THE PROBLEM
Select all lines in the records that include "obsługa".

[Document images with source code]
*** Begin section ***
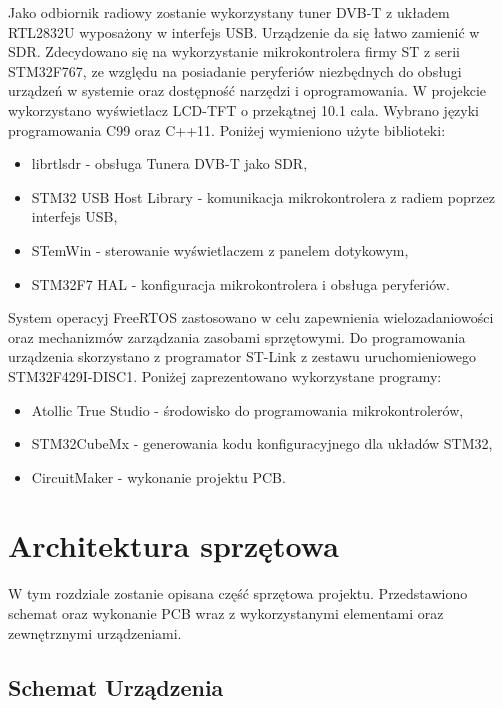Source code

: \documentclass[eng,printmode]{mgr}
\begin{document}
Jako odbiornik radiowy zostanie wykorzystany tuner DVB-T z układem RTL2832U wyposażony w interfejs USB. Urządzenie da się łatwo zamienić w SDR. Zdecydowano się na wykorzystanie mikrokontrolera firmy ST z serii STM32F767, ze względu na posiadanie peryferiów niezbędnych do obsługi urządzeń w systemie oraz dostępność narzędzi i oprogramowania. W projekcie wykorzystano wyświetlacz LCD-TFT o przekątnej 10.1 cala.
Wybrano języki programowania C99 oraz C++11.
Poniżej wymieniono użyte biblioteki:
\begin{itemize}
  \item librtlsdr - obsługa Tunera DVB-T jako SDR,
  \item STM32 USB Host Library - komunikacja mikrokontrolera z radiem poprzez interfejs USB,
  \item STemWin - sterowanie wyświetlaczem z panelem dotykowym,
  \item STM32F7 HAL - konfiguracja mikrokontrolera i obsługa peryferiów.
\end{itemize}


System operacyj FreeRTOS zastosowano w celu zapewnienia wielozadaniowości oraz mechanizmów zarządzania zasobami sprzętowymi. Do programowania urządzenia skorzystano z programator ST-Link z zestawu uruchomieniowego STM32F429I-DISC1. Poniżej zaprezentowano wykorzystane programy:

\begin{itemize}
  \item Atollic True Studio - środowisko do programowania mikrokontrolerów,
  \item STM32CubeMx - generowania kodu konfiguracyjnego dla układów STM32,
  \item CircuitMaker - wykonanie projektu PCB.
\end{itemize}

\chapter{ Architektura sprzętowa}
W tym rozdziale zostanie opisana część sprzętowa projektu. Przedstawiono schemat oraz wykonanie PCB wraz z wykorzystanymi elementami oraz zewnętrznymi urządzeniami.


\section{ Schemat Urządzenia}
\end{document}
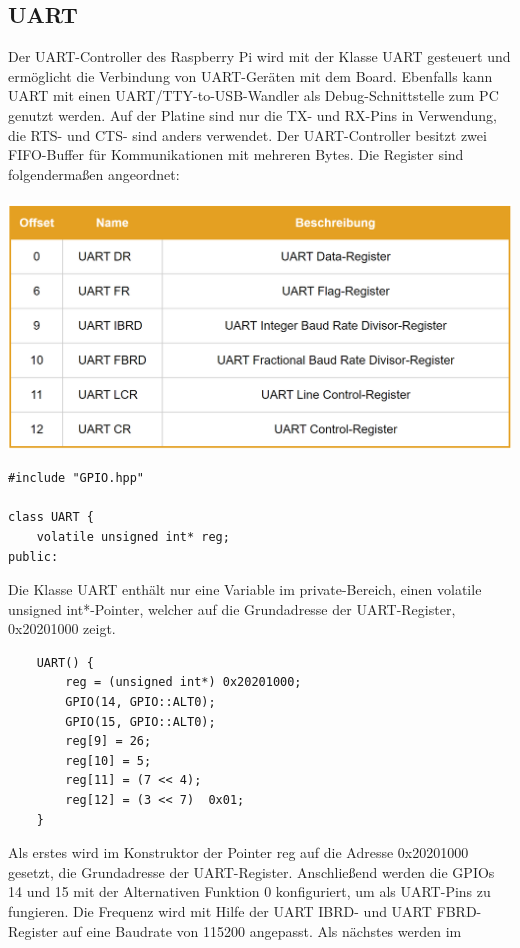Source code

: \documentclass[12pt]{article}
\begin{document}
\subsection{UART} 
Der UART-Controller des Raspberry Pi wird mit der Klasse UART gesteuert und ermöglicht die Verbindung von UART-Geräten mit dem Board. Ebenfalls kann UART mit einen UART/TTY-to-USB-Wandler als Debug-Schnittstelle zum PC genutzt werden. Auf der Platine sind nur die TX- und RX-Pins in Verwendung, die RTS- und CTS- sind anders verwendet. Der UART-Controller besitzt zwei FIFO-Buffer für Kommunikationen mit mehreren Bytes. Die Register sind folgendermaßen angeordnet: \\\\
\includegraphics[width=\textwidth]{img/uart_table.png}
\begin{center}\end{center}
\begin{verbatim}
#include "GPIO.hpp"

class UART {
    volatile unsigned int* reg;
public:
\end{verbatim}
Die Klasse UART enthält nur eine Variable im private-Bereich, einen volatile unsigned int*-Pointer, welcher auf die Grundadresse der UART-Register, 0x20201000 zeigt.\\
\begin{verbatim}
    UART() {
        reg = (unsigned int*) 0x20201000;
        GPIO(14, GPIO::ALT0);
        GPIO(15, GPIO::ALT0);
        reg[9] = 26;
        reg[10] = 5; 
        reg[11] = (7 << 4);
        reg[12] = (3 << 7)  0x01;
    }
\end{verbatim}
 Als erstes wird im Konstruktor der Pointer reg auf die Adresse 0x20201000 gesetzt, die Grundadresse der UART-Register. Anschließend werden die GPIOs 14 und 15 mit der Alternativen Funktion 0 konfiguriert, um als UART-Pins zu fungieren. Die Frequenz wird mit Hilfe der UART IBRD- und UART FBRD-Register auf eine Baudrate von 115200 angepasst. Als nächstes werden im
\end{document}
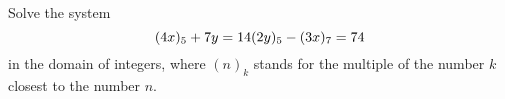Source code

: Solve the system
\[(4x)_5+7y=14 \\ (2y)_5 -(3x)_7=74\]
in the domain of integers, where $(n)_k$ stands for the multiple of the number $k$ closest to the number $n$.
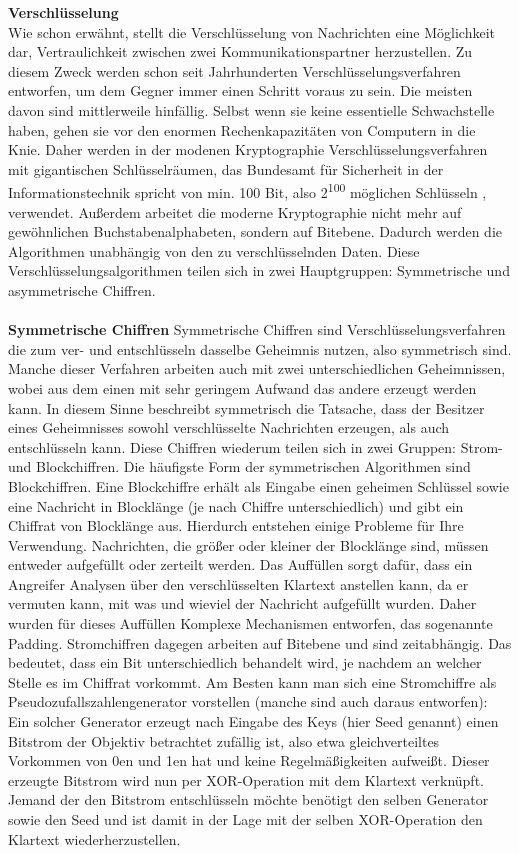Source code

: \documentclass[12pt,a4paper,bibliography=totocnumbered,listof=totocnumbered]{scrartcl}
\begin{document}
\textbf{Verschlüsselung}\\
Wie schon erwähnt, stellt die Verschlüsselung von Nachrichten eine Möglichkeit dar, Vertraulichkeit zwischen zwei Kommunikationspartner herzustellen. Zu diesem Zweck werden schon seit Jahrhunderten Verschlüsselungsverfahren entworfen, um dem Gegner immer einen Schritt voraus zu sein. Die meisten davon sind mittlerweile hinfällig. Selbst wenn sie keine essentielle Schwachstelle haben, gehen sie vor den enormen Rechenkapazitäten von Computern in die Knie. Daher werden in der modenen Kryptographie Verschlüsselungsverfahren mit gigantischen Schlüsselräumen, das Bundesamt für Sicherheit in der Informationstechnik spricht von min. 100 Bit, also 2\textsuperscript{100} möglichen Schlüsseln  \cite[S. 15]{13}, verwendet. Außerdem arbeitet die moderne Kryptographie nicht mehr auf gewöhnlichen Buchstabenalphabeten, sondern auf Bitebene. Dadurch werden die Algorithmen unabhängig von den zu verschlüsselnden Daten. Diese Verschlüsselungsalgorithmen teilen sich in zwei Hauptgruppen: Symmetrische und asymmetrische Chiffren.
\\\\\textbf{Symmetrische Chiffren}
Symmetrische Chiffren sind Verschlüsselungsverfahren die zum ver- und entschlüsseln dasselbe Geheimnis nutzen, also symmetrisch sind. Manche dieser Verfahren arbeiten auch mit zwei unterschiedlichen Geheimnissen, wobei aus dem einen mit sehr geringem Aufwand das andere erzeugt werden kann. In diesem Sinne beschreibt symmetrisch die Tatsache, dass der Besitzer eines Geheimnisses sowohl verschlüsselte Nachrichten erzeugen, als auch entschlüsseln kann.
Diese Chiffren wiederum teilen sich in zwei Gruppen: Strom- und Blockchiffren. Die häufigste Form der symmetrischen Algorithmen sind Blockchiffren. Eine Blockchiffre erhält als Eingabe einen geheimen Schlüssel sowie eine Nachricht in Blocklänge (je nach Chiffre unterschiedlich) und gibt ein Chiffrat von Blocklänge aus. Hierdurch entstehen einige Probleme für Ihre Verwendung. Nachrichten, die größer oder kleiner der Blocklänge sind, müssen entweder aufgefüllt oder zerteilt werden. Das Auffüllen sorgt dafür, dass ein Angreifer Analysen über den verschlüsselten Klartext anstellen kann, da er vermuten kann, mit was und wieviel der Nachricht aufgefüllt wurden. Daher wurden für dieses Auffüllen Komplexe Mechanismen entworfen, das sogenannte Padding. Stromchiffren dagegen arbeiten auf Bitebene und sind zeitabhängig. Das bedeutet, dass ein Bit unterschiedlich behandelt wird, je nachdem an welcher Stelle es im Chiffrat vorkommt. Am Besten kann man sich eine Stromchiffre als Pseudozufallszahlengenerator vorstellen (manche sind auch daraus entworfen): Ein solcher Generator erzeugt nach Eingabe des Keys (hier Seed genannt) einen Bitstrom der Objektiv betrachtet zufällig ist, also etwa gleichverteiltes Vorkommen von 0en und 1en hat und keine Regelmäßigkeiten aufweißt. Dieser erzeugte Bitstrom wird nun per XOR-Operation mit dem Klartext verknüpft. Jemand der den Bitstrom entschlüsseln möchte benötigt den selben Generator sowie den Seed und ist damit in der Lage mit der selben XOR-Operation den Klartext wiederherzustellen.\\
\cite[S. 4, 223, 249]{42}\\ 
\end{document}
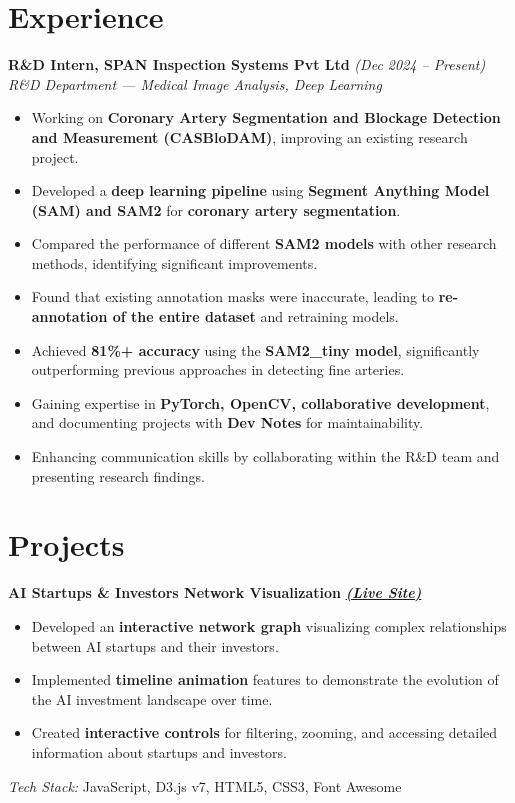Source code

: \documentclass[10pt, letterpaper]{article}
\begin{document}
\section{Experience}

\textbf{R\&D Intern, SPAN Inspection Systems Pvt Ltd} \hfill \textit{(Dec 2024 – Present)} \\
\textit{R\&D Department — Medical Image Analysis, Deep Learning}  
\begin{itemize}
    \item Working on \textbf{Coronary Artery Segmentation and Blockage Detection and Measurement (CASBloDAM)}, improving an existing research project.  
    \item Developed a \textbf{deep learning pipeline} using \textbf{Segment Anything Model (SAM) and SAM2} for \textbf{coronary artery segmentation}.  
    \item Compared the performance of different \textbf{SAM2 models} with other research methods, identifying significant improvements.  
    \item Found that existing annotation masks were inaccurate, leading to \textbf{re-annotation of the entire dataset} and retraining models.  
    \item Achieved \textbf{81\%+ accuracy} using the \textbf{SAM2\_tiny model}, significantly outperforming previous approaches in detecting fine arteries.  
    \item Gaining expertise in \textbf{PyTorch, OpenCV, collaborative development}, and documenting projects with \textbf{Dev Notes} for maintainability.  
    \item Enhancing communication skills by collaborating within the R\&D team and presenting research findings.  
\end{itemize}

\section{Projects}

\textbf{AI Startups \& Investors Network Visualization} 
\hfill \href{https://astroanand-6e.github.io/A_web_of_AI_startups_and_investors/}{\textbf{\textit{(Live Site)}}} \\
\begin{itemize}
    \item Developed an \textbf{interactive network graph} visualizing complex relationships between AI startups and their investors.
    \item Implemented \textbf{timeline animation} features to demonstrate the evolution of the AI investment landscape over time.
    \item Created \textbf{interactive controls} for filtering, zooming, and accessing detailed information about startups and investors.
\end{itemize}
\textit{Tech Stack:} JavaScript, D3.js v7, HTML5, CSS3, Font Awesome
\end{document}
*** End section ***
FINISHED TASK
  \item librtlsdr - obsługa Tunera DVB-T jako SDR,
  \item STM32F7 HAL - konfiguracja mikrokontrolera i obsługa peryferiów.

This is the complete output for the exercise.